The SDL library, which is commonly used in games to abstract low-level platform differences, like access to video APIs among many others, is supported on Raspberry Pi as well as other ARM platforms like iOS, Android, and Nintendo Switch. And SDL is provided by the Steam Runtime for Linux games.
Library availability is just not an issue, especially on Linux where most of the stuff you care about is open source anyway.
And how do you call that library?
By compiling against it. That's my point. You need a different version for ARM architecture just like you need for Linux and Mac.
Flash and Java games for example would be fine to run on different machines ... but the way you distribute them is to include their runtime environment. Which again needs a repackaging for the different version.
Maybe I worded it not clear enough because this topic keeps creeping up:
The games available on Steam right now are not compatible with ARM architecture. Releasing a Steam client for it is not enough. The games need to be ported, too.
Development time requires money and that money has to come from somewhere. I really doubt projected game sales for ARM computers right now can cover such expenses.
All computers are general purpose machines. It's its very definition.
However the Pi400 is more of a niche market product than a general consumer product.
A recompile for ARM is not a vastly difficult task; any game that has an iOS, Android, or Nintendo Switch version already compiles for ARM. There's big chunks of Steam client code already shipping on ARM, embedded into the mobile version of Dota Underlords!
And I'm not saying "recompile for ARM isn't vastly difficult" from a position of ignorance; I manage our builds at work that we crosscompile for x86 and ARM. If they've done enough for the Steam client code that's embedded into Underlords to work, going the rest of the way to shipping a Steam client that can work on ARM is small.
Heck, there are like ten times more ARM Linux Computers out there than x86 Windows computers... sort of.
But you do so with programs designed to be cross-platform.
If my graphics engine directly communicates with the graphics driver, I need it to be ported first. And it better have the same interface functions.
That's the problem: some games are full of these third-party dependencies that need to work first.
I strongly assume that games working on the platform is implied.
What good is the client? Pretty much everything non-game related can be done via a web browser.
Yeah. Mobile devices and embedded solutions. It will be a few years until your IOT washing machine runs Skyrim.
Sure.
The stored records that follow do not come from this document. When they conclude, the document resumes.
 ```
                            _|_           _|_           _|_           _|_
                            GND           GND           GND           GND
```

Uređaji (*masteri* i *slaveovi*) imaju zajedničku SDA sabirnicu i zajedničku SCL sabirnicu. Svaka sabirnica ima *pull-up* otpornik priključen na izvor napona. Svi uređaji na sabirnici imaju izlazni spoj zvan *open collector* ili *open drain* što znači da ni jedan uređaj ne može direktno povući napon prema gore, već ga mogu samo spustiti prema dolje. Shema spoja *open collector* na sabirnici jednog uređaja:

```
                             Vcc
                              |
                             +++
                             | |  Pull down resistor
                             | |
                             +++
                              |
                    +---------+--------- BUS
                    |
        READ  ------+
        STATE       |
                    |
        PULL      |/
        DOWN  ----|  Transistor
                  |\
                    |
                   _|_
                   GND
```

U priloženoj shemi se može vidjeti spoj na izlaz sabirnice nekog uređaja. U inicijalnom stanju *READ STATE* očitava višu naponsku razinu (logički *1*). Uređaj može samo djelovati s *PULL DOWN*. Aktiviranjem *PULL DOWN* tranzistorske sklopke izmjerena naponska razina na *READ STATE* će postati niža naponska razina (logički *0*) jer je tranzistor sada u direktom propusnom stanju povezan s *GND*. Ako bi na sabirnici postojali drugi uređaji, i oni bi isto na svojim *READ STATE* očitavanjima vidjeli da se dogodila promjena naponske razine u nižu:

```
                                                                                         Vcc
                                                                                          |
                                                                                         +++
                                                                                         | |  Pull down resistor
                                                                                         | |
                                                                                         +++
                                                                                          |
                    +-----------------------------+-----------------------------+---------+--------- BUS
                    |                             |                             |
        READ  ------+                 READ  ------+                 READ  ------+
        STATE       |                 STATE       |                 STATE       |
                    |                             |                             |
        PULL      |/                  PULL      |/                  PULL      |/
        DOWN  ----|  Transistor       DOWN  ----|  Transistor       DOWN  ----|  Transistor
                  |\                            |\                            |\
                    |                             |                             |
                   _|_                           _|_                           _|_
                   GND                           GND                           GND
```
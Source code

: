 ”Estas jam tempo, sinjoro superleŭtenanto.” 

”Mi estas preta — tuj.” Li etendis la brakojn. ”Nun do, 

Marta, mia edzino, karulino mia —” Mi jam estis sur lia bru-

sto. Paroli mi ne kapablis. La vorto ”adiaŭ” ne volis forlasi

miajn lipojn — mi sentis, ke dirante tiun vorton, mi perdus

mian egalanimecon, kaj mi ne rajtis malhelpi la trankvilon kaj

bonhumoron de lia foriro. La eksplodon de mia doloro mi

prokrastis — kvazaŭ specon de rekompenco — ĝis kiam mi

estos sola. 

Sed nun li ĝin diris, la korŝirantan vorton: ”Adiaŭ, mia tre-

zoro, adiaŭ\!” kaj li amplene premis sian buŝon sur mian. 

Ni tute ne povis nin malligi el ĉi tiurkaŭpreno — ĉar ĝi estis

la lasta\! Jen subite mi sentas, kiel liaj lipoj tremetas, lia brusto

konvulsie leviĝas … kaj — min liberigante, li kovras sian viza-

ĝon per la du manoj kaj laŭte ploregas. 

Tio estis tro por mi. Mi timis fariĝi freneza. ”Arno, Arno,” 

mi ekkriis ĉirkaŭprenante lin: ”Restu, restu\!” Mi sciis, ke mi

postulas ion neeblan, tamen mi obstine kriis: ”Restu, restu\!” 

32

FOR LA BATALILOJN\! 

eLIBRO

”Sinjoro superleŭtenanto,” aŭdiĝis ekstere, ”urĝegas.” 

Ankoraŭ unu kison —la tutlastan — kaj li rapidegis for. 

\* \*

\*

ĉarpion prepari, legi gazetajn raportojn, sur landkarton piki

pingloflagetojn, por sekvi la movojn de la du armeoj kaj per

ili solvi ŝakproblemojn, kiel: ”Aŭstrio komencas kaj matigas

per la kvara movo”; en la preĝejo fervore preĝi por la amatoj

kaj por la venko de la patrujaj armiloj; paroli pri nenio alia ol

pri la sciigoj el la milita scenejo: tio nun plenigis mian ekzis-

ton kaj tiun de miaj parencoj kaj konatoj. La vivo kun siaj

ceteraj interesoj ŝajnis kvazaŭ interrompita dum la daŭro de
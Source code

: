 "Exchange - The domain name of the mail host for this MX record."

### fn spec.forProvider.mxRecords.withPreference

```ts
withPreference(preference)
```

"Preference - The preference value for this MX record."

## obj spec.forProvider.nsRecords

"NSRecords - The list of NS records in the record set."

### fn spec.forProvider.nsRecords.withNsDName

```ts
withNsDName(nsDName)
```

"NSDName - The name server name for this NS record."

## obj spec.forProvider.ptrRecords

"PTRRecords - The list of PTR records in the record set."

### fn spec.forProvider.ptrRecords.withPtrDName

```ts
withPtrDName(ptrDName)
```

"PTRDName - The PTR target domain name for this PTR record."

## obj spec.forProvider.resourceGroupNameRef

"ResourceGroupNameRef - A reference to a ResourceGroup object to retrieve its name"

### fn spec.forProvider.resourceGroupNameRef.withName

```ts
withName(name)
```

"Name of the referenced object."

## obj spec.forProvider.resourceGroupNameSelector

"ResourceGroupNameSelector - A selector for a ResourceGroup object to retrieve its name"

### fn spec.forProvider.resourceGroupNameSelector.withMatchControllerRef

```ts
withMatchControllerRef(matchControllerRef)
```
But that's a) not a problem for all games b) Any dependency which has been anywhere near, say, an iPhone is already ported to ARM.
Er, so you can download games to play on your ARM computer. (It would also be nifty to have an ARM version of Steamcmd, because it would enable some caching scenarios with lower-power devices, which would rock)
Anyway, something is going to have to break the chicken-egg cycle, otherwise people'll end up arguing that there's no ARM games on Steam so there shouldn't be an ARM Steam client, and because there's no ARM Steam client there are no ARM games on Steam, so there shouldn't be an ARM Steam client, and...
Yeah, when there's money to be made will break that cycle. Right now PC Gaming on ARM makes PC gaming on Mac's look huge. And Steam isn't the only store selling PC games. And if no one is really supporting it right now from stores to developers, are they all idiots who can't see piles of money? Or is there just no money in it right now?